[Dataset items]
—————

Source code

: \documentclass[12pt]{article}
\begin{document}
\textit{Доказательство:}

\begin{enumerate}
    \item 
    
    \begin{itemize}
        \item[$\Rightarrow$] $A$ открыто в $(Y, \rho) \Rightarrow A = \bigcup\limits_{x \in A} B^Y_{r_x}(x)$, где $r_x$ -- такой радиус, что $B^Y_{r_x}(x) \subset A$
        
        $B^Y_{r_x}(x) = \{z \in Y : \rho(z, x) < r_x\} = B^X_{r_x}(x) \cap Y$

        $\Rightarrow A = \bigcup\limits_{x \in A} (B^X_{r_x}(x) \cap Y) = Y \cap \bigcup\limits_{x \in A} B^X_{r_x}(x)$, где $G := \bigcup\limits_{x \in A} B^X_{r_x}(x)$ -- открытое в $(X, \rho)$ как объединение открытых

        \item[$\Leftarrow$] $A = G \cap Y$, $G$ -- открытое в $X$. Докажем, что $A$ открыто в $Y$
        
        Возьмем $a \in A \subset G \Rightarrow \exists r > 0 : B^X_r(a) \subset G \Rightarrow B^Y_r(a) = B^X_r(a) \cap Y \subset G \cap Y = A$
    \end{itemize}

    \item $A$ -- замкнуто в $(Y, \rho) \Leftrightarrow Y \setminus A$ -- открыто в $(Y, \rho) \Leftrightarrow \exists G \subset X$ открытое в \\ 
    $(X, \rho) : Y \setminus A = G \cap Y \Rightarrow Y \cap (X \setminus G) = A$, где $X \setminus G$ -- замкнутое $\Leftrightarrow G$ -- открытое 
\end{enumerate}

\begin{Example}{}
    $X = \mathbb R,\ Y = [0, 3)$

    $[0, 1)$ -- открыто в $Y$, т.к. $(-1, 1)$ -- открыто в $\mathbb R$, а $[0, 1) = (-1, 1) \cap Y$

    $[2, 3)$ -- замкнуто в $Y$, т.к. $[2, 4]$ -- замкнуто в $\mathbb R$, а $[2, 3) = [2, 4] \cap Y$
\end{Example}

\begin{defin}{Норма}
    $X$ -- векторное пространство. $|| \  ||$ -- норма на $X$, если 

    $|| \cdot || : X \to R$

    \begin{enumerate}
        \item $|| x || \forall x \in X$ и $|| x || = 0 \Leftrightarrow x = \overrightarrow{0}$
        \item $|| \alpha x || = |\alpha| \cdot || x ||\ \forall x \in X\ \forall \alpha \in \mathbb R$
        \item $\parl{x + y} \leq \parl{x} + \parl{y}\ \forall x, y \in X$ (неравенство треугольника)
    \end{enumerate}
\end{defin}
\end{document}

—————

● **Assignment**
Work out how many lines in the records above include the string "subset", and provide that figure with no other text.

● **Task solution**
3